◆ Data extract ◆
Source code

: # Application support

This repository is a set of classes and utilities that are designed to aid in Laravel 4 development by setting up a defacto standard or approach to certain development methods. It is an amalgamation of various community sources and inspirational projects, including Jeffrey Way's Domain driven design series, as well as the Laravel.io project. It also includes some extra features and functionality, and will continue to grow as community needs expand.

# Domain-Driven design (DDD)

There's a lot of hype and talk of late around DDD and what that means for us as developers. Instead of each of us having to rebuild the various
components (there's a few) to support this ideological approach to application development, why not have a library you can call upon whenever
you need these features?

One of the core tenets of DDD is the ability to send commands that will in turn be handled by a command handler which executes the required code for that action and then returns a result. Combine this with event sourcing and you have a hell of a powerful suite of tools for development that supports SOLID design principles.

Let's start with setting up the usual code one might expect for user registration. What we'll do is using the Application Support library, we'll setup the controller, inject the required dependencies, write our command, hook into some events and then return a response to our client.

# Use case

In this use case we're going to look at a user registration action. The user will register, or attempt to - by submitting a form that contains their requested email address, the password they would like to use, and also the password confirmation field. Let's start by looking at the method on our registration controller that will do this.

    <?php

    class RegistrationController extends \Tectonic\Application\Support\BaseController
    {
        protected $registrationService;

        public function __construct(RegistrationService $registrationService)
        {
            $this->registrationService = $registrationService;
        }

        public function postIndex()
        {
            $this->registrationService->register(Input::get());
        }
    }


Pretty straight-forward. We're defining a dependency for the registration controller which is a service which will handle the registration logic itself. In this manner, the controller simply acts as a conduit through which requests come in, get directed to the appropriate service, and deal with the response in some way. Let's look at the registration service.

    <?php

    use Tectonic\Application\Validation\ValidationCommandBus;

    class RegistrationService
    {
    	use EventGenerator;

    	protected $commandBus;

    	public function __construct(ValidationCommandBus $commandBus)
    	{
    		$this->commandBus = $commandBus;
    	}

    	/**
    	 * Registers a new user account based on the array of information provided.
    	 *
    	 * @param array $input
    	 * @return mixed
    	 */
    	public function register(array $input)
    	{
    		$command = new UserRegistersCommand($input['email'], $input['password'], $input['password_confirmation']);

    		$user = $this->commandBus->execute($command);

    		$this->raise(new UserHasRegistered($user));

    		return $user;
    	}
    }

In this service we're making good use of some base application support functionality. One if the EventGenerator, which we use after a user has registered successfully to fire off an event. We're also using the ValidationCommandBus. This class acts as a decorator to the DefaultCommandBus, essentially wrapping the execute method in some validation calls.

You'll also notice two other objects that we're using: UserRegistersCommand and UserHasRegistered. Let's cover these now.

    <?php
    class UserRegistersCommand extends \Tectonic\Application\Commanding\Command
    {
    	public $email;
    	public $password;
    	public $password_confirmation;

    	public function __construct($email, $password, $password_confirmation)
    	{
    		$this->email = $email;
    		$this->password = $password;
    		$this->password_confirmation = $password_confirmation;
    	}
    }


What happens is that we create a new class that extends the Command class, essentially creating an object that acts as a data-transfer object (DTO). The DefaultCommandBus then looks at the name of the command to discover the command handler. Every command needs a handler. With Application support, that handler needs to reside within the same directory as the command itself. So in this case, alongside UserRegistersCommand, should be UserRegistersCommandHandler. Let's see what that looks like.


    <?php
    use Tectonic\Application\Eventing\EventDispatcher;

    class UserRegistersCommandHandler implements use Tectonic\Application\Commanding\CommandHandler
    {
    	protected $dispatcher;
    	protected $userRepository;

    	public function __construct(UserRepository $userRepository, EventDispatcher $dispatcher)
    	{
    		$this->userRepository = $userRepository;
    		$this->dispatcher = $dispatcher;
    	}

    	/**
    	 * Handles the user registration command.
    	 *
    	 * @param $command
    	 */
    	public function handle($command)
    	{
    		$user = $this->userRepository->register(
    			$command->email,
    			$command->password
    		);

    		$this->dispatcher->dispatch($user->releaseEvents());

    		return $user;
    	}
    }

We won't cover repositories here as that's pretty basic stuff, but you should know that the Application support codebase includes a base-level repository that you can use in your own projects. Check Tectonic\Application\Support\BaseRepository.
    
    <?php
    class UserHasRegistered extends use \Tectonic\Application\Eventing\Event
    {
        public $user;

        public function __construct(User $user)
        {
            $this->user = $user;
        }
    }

◆ Goal of the exercise ◆
Print the material exactly. Include every line.

◆ Result ◆
Source code

: # Application support

This repository is a set of classes and utilities that are designed to aid in Laravel 4 development by setting up a defacto standard or approach to certain development methods. It is an amalgamation of various community sources and inspirational projects, including Jeffrey Way's Domain driven design series, as well as the Laravel.io project. It also includes some extra features and functionality, and will continue to grow as community needs expand.

# Domain-Driven design (DDD)

There's a lot of hype and talk of late around DDD and what that means for us as developers. Instead of each of us having to rebuild the various
components (there's a few) to support this ideological approach to application development, why not have a library you can call upon whenever
you need these features?

One of the core tenets of DDD is the ability to send commands that will in turn be handled by a command handler which executes the required code for that action and then returns a result. Combine this with event sourcing and you have a hell of a powerful suite of tools for development that supports SOLID design principles.

Let's start with setting up the usual code one might expect for user registration. What we'll do is using the Application Support library, we'll setup the controller, inject the required dependencies, write our command, hook into some events and then return a response to our client.

# Use case

In this use case we're going to look at a user registration action. The user will register, or attempt to - by submitting a form that contains their requested email address, the password they would like to use, and also the password confirmation field. Let's start by looking at the method on our registration controller that will do this.

    <?php

    class RegistrationController extends \Tectonic\Application\Support\BaseController
    {
        protected $registrationService;

        public function __construct(RegistrationService $registrationService)
        {
            $this->registrationService = $registrationService;
        }

        public function postIndex()
        {
            $this->registrationService->register(Input::get());
        }
    }


Pretty straight-forward. We're defining a dependency for the registration controller which is a service which will handle the registration logic itself. In this manner, the controller simply acts as a conduit through which requests come in, get directed to the appropriate service, and deal with the response in some way. Let's look at the registration service.

    <?php

    use Tectonic\Application\Validation\ValidationCommandBus;

    class RegistrationService
    {
    	use EventGenerator;

    	protected $commandBus;

    	public function __construct(ValidationCommandBus $commandBus)
    	{
    		$this->commandBus = $commandBus;
    	}

    	/**
    	 * Registers a new user account based on the array of information provided.
    	 *
    	 * @param array $input
    	 * @return mixed
    	 */
    	public function register(array $input)
    	{
    		$command = new UserRegistersCommand($input['email'], $input['password'], $input['password_confirmation']);

    		$user = $this->commandBus->execute($command);

    		$this->raise(new UserHasRegistered($user));

    		return $user;
    	}
    }

In this service we're making good use of some base application support functionality. One if the EventGenerator, which we use after a user has registered successfully to fire off an event. We're also using the ValidationCommandBus. This class acts as a decorator to the DefaultCommandBus, essentially wrapping the execute method in some validation calls.

You'll also notice two other objects that we're using: UserRegistersCommand and UserHasRegistered. Let's cover these now.

    <?php
    class UserRegistersCommand extends \Tectonic\Application\Commanding\Command
    {
    	public $email;
    	public $password;
    	public $password_confirmation;

    	public function __construct($email, $password, $password_confirmation)
    	{
    		$this->email = $email;
    		$this->password = $password;
    		$this->password_confirmation = $password_confirmation;
    	}
    }


What happens is that we create a new class that extends the Command class, essentially creating an object that acts as a data-transfer object (DTO). The DefaultCommandBus then looks at the name of the command to discover the command handler. Every command needs a handler. With Application support, that handler needs to reside within the same directory as the command itself. So in this case, alongside UserRegistersCommand, should be UserRegistersCommandHandler. Let's see what that looks like.


    <?php
    use Tectonic\Application\Eventing\EventDispatcher;

    class UserRegistersCommandHandler implements use Tectonic\Application\Commanding\CommandHandler
    {
    	protected $dispatcher;
    	protected $userRepository;

    	public function __construct(UserRepository $userRepository, EventDispatcher $dispatcher)
    	{
    		$this->userRepository = $userRepository;
    		$this->dispatcher = $dispatcher;
    	}

    	/**
    	 * Handles the user registration command.
    	 *
    	 * @param $command
    	 */
    	public function handle($command)
    	{
    		$user = $this->userRepository->register(
    			$command->email,
    			$command->password
    		);

    		$this->dispatcher->dispatch($user->releaseEvents());

    		return $user;
    	}
    }

We won't cover repositories here as that's pretty basic stuff, but you should know that the Application support codebase includes a base-level repository that you can use in your own projects. Check Tectonic\Application\Support\BaseRepository.
    
    <?php
    class UserHasRegistered extends use \Tectonic\Application\Eventing\Event
    {
        public $user;

        public function __construct(User $user)
        {
            $this->user = $user;
        }
    }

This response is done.